I loved the sauce – the juniper berries weren’t overwhelming like I feared, and it was so simple to make. But of course it was delicious – anything with 3 tablespoons of butter can’t possibly taste bad! My friend Beth and I were thinking that it was such a general sauce (onions, chicken broth, a bit of red wine vinegar and a bit of marjoram) that you could not include the juniper berries and maybe add mushrooms and serve with steak.
While this wouldn’t be a dish you’d make after work, it really wasn’t too difficult in the end. You need to plan ahead as you have to marinate the night before, and allow about an hour and a half to make the oranges and chicken.
Here’s the recipe that can be found in the January 2011 edition of Bon Appetit, Volume 56, Number 1.
PREP TIME: 1 hour 30 minutes
TOTAL TIME: 14 hours (includes brining and marinating time)
Recipe by Jason Stratton
Photograph by José Picayo
4 quarts cold water
3/4 cup coarse kosher salt
1/4 cup sugar
4 chicken breast halves with skin and bones (21/2 to 3 pounds total)
6 whole cloves
8 garlic cloves, smashed
1/4 cup sweet (red) vermouth
3 large fresh thyme sprigs, chopped
1 teaspoon ground cinnamon
1 teaspoon grated blood orange peel
1/2 teaspoon dried crushed red pepper
4 tablespoons extra-virgin olive oil, divided
3 tablespoons unsalted butter, divided
4 cups thinly sliced onions (about 2 large)
6 juniper berries, ground in spice mill
1 cup low-salt chicken broth
1 teaspoon red wine vinegar
1 teaspoon chopped fresh marjoram
Braised Blood Oranges (click for recipe)
Fresh marjoram sprigs (for garnish)
Juniper berries are available in the spice section of most supermarkets.
Stir 4 quarts water, 3/4 cup coarse salt, and sugar in large pot until salt and sugar dissolve. Add chicken in single layer. Chill 11/2 hours. Remove from brine; pat dry.
Toast cloves in skillet over medium heat until beginning to smoke, about 4 minutes. Cool; grind finely. Transfer cloves to 13x9x2-inch glass baking dish. Whisk in next 6 ingredients, then 3 tablespoons oil. Add chicken. Cover and chill overnight, turning chicken occasionally.
Preheat oven to 450°F. Sprinkle chicken with salt and pepper. Heat 1 tablespoon oil in large ovenproof skillet over medium-high heat. Add chicken, skin side down. Cook until skin is deep brown, 3 to 4 minutes. Using tongs, turn chicken, skin side up. Place skillet in oven. Roast chicken until cooked through, 20 to 25 minutes.
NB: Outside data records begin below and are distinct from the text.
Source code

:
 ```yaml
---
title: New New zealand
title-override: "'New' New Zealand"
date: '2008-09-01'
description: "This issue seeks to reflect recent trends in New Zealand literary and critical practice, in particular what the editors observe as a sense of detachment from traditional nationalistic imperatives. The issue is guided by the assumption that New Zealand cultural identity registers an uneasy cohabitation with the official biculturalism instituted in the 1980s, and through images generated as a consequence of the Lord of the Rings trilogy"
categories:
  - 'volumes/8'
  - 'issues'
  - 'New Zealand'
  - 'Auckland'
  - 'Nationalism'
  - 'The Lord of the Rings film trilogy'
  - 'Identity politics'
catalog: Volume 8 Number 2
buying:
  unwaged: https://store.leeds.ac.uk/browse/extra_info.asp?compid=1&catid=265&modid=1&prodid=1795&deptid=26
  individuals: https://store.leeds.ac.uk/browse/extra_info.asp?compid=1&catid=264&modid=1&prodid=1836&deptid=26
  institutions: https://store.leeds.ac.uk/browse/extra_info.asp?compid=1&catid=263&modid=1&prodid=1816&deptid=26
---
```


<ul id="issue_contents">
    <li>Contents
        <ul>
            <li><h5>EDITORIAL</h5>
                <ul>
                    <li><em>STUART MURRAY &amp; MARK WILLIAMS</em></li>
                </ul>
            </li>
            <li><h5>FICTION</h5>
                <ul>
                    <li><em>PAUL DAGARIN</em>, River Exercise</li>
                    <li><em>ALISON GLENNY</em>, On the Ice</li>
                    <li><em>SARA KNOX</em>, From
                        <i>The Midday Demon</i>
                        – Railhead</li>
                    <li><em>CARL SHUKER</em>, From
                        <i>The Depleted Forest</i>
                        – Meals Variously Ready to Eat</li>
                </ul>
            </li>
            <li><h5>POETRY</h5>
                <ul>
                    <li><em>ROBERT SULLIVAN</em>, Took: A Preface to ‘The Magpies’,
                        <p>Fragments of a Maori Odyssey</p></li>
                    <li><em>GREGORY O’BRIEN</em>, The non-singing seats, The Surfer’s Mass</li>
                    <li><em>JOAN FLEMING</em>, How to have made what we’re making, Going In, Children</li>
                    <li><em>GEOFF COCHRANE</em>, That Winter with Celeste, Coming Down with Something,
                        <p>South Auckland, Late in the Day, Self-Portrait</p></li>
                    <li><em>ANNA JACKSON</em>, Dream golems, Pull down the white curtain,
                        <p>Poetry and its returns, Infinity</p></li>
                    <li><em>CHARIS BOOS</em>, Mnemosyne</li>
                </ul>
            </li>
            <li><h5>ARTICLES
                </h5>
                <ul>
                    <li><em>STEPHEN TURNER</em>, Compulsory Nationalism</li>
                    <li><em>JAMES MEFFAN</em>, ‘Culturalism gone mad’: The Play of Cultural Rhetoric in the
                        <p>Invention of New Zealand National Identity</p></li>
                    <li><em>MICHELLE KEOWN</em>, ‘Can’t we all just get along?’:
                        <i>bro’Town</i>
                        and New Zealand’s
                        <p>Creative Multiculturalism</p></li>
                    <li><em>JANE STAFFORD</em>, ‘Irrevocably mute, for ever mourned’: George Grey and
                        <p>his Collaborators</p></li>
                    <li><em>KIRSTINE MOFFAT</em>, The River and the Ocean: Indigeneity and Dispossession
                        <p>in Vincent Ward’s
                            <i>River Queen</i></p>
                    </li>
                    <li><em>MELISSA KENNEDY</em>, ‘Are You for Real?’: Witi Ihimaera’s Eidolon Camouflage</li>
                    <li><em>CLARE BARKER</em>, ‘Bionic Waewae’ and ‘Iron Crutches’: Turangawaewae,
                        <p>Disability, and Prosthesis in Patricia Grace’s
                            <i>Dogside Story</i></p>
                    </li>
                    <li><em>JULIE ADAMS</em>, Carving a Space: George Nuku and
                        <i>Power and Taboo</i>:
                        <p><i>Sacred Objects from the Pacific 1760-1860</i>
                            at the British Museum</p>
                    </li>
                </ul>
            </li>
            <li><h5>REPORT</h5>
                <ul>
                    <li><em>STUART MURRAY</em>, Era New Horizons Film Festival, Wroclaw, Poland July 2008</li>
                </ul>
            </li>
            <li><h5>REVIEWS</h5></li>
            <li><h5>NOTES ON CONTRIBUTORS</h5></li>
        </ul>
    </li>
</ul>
Melt 2 tablespoons butter in heavy skillet over medium-low heat. Add onions and ground juniper. Sauté until onions are deep brown, about 45 minutes. Add broth. Boil until juices thicken, about 3 minutes. Mix in vinegar and chopped marjoram, then 1 tablespoon butter. Season sauce to taste with salt and pepper.
Divide Braised Blood Oranges and chicken among plates. Spoon some sauce over. Garnish with marjoram sprigs.